Home > Uncategorized > Educational Choice vs. School Choice vs. the Implicit Mission of Public Schools

Educational Choice vs. School Choice vs. the Implicit Mission of Public Schools

Christensen Institute’s article on last week’s blog by Michael Horn made a distinction between educational choice and school choice, noting that while school choice is getting a lot of publicity (and notoriety), the real change in the format of public education might be emerging in educational choice. And what is educational choice? It is a method parents can use to access some aspects of schooling in traditional public schools while accessing other aspects on line or in other venues. Here’s Michael Horn’s description:

…rather than have the school control the educational experiences, as occurs in course access, a subset of parents, particularly at the elementary school level—both public and home-school—are opting to manage their children’s education and customize a mix of public brick-and-mortar school, online school, home school, and even some private school (such as private music lessons) experiences. In other words, a student might take her core academics online at home, come in to the local elementary school for arts and physical education, and then enroll in a music academy for private piano lessons. Or the core classes could be at the public school and extracurricular activities could be delivered online. All of this is possible in Florida because of FLVS’s Flex program, which allows students to attend part-time.

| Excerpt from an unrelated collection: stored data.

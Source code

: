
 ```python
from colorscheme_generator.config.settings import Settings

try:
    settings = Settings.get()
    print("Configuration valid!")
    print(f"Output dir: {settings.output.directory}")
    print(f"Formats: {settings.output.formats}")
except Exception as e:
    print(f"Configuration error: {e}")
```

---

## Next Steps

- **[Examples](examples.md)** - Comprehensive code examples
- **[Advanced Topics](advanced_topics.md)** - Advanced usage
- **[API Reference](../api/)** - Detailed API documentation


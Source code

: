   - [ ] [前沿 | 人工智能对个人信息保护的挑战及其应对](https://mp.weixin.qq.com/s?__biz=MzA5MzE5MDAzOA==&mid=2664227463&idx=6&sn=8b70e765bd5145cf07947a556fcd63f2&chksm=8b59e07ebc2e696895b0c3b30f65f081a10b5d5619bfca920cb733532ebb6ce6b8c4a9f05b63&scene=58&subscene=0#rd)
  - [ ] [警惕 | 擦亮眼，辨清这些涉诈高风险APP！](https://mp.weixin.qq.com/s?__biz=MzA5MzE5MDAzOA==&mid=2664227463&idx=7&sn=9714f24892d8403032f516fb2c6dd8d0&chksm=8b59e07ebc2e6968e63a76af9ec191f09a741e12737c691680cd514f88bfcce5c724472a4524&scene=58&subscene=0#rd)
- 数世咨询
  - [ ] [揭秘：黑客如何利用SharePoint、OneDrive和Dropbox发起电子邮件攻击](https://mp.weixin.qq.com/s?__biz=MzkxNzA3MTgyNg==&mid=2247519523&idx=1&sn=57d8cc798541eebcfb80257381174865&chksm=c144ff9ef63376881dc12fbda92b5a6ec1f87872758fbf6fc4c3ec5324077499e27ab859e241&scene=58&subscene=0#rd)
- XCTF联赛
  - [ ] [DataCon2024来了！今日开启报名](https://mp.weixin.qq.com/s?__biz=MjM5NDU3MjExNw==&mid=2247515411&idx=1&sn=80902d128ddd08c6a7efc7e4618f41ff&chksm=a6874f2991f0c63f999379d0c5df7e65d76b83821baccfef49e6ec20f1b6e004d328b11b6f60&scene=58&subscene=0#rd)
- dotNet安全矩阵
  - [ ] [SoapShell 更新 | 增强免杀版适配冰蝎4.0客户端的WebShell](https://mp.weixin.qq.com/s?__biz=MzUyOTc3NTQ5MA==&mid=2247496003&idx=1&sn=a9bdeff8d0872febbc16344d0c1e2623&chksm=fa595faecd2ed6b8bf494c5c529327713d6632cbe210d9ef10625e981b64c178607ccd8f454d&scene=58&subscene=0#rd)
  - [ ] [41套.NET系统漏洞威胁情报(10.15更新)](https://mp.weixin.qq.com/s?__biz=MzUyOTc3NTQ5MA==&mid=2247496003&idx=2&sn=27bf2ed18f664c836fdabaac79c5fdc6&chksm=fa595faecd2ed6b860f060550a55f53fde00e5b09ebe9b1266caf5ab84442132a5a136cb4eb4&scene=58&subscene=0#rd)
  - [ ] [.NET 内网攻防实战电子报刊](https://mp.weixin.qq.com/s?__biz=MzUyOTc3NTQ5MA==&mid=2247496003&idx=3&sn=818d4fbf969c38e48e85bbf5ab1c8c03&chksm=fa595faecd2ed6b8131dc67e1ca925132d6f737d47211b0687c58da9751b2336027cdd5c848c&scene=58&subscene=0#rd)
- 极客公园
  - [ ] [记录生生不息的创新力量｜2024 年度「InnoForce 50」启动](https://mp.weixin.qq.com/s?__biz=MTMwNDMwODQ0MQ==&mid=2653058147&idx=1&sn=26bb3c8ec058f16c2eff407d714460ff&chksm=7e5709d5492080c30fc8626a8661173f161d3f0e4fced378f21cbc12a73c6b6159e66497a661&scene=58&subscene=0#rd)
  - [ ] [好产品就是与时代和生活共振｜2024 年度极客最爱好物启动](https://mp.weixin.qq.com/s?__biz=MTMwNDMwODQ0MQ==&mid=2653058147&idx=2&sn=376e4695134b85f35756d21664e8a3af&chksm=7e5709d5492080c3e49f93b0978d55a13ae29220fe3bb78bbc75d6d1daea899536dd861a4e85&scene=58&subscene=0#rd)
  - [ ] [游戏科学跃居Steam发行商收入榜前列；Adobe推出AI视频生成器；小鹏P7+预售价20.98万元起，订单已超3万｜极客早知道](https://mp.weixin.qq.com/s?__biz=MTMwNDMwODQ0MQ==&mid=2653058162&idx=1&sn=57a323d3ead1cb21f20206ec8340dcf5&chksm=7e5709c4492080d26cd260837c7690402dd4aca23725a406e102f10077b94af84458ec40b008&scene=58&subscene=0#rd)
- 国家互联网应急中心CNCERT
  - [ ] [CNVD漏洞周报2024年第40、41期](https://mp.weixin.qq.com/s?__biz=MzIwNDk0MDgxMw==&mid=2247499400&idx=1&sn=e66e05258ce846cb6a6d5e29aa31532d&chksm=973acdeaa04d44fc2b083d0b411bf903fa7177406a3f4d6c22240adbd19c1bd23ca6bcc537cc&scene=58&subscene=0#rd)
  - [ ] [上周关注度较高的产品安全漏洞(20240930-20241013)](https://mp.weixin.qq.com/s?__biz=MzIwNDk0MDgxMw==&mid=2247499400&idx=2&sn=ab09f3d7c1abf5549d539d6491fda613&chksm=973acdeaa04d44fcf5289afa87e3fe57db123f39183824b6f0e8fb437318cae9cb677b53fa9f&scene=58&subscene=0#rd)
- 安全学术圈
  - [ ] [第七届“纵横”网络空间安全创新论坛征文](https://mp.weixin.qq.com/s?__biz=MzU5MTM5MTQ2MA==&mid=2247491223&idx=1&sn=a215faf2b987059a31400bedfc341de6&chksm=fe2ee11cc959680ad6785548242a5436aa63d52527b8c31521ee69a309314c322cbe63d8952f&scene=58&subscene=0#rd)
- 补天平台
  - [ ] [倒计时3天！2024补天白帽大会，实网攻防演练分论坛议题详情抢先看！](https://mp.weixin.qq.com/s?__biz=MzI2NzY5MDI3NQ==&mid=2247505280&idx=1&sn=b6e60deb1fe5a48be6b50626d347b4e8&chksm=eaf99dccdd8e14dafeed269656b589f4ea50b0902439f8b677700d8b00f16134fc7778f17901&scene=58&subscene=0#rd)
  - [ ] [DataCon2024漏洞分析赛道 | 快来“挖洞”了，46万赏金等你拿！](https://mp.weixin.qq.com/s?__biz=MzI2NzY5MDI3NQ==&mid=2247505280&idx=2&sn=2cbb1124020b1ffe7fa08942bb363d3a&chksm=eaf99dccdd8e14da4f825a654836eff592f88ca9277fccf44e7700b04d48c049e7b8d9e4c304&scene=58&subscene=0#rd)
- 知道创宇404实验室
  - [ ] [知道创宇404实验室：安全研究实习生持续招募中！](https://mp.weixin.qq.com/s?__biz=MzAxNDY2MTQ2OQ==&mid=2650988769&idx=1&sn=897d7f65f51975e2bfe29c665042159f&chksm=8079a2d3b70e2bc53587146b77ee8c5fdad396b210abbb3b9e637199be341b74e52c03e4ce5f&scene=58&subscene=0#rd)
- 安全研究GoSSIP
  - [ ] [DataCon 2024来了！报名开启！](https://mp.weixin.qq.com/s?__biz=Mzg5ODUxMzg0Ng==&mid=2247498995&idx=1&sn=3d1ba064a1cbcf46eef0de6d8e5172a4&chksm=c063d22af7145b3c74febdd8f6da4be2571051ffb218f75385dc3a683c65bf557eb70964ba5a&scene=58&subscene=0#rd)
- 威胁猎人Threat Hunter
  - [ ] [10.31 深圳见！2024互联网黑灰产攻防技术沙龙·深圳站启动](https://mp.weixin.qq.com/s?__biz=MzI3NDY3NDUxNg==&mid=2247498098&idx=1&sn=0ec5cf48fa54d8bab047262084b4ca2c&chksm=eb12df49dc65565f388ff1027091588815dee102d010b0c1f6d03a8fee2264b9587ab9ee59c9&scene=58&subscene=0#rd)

After describing the technological change process in detail, Mr. Horn posits that what is happening in Florida with an increasing number of parents opting for this “customized mix” of educational models is also emerging as a trend nationwide:

Outside of Florida, the emergence of a wide variety of micro-schools points to a similar phenomenon. The families who send their children to micro-schools often want an option other than home schooling that will personalize learning for their child’s needs. And they are often thrilled if it’s a stripped-down, small school that students attend a couple days a week where they can customize their children’s experience around the edges, in areas like music, science, engineering, sports, and so forth. In other words, it’s perfectly fine that the school itself offers something limited in an area because the parents will find another way to provide students with that experience. This is actually something parents of home-schooled children have done for years, but increasingly some seem to be saying that they would like some of the benefits of the local public school, for which they are paying with their tax dollars, as they do so.

Having just spent the week-end at an Air BnB site that is located in the home of two individuals who operate a small private school that fits the description of the micro-school described above, I can see one problem with this trend. If parents are allowed to access public funds to attend a school that effectively reinforces the values of the parents, it could lead to a further Balkanization of our country. The school in question reinforces that value I would like to see in all public schools. It espouses harmony with the environment; collaboration, and cooperation among students; independent thinking and learning by individual students; and and ethic of multiculturalism. But around the corner from this school, it is conceivable that another school with a militaristic, survivalist curriculum could be created. In effect you would be fragmenting the population into micro-value systems where one school would be wearing tie-dyes and another wearing camouflage and neither group would be exposed to the other. One of the implicit purposes of public education is to reinforce the notion that our country is a melting pot. That is, we are united as a nation despite our differences of religious and secular beliefs and that unity is an overarching value we share. While the housing patterns and district borders might work against this notion and might even lead cynics to declare that unity is a myth as opposed to an aspiration, I fear that encouraging the dissolution of public schools through this kind of educational choice will lead to even more Balkanization than we already have in place.

In the end, I find that Mr. Horn’s justification for moving in this direction is even more disturbing: it could save taxpayers money!

The net impact on public financing… was actually positive to the tune of roughly $400 to $500 saving per student, not insignificant in a state where total per pupil funding hovers around $8,500 in any given year.

In his closing paragraph Mr. Horn DOES acknowledge that the ultimate consequences of implementing widespread educational choice are indeterminate:

If programs like this expanded, could those savings be redirected to students most in need? And how do the students of families who avail themselves of this choice do academically, socially and from an extracurricular perspective? Many questions to be asked and answered, but this development is an intriguing wrinkle that takes us well beyond the national theme of school choice.

I like the idea of micro-schools, but only if there is some assurance that they do not isolate children from others who hold different values and beliefs. We need to maintain (or perhaps restore or even impose) economic, racial, ethnic, and religious diversity in public schools if we hope to change the national trend of corrosive divisiveness. If we hope to make that change in the future, we need to make it happen in public schools today.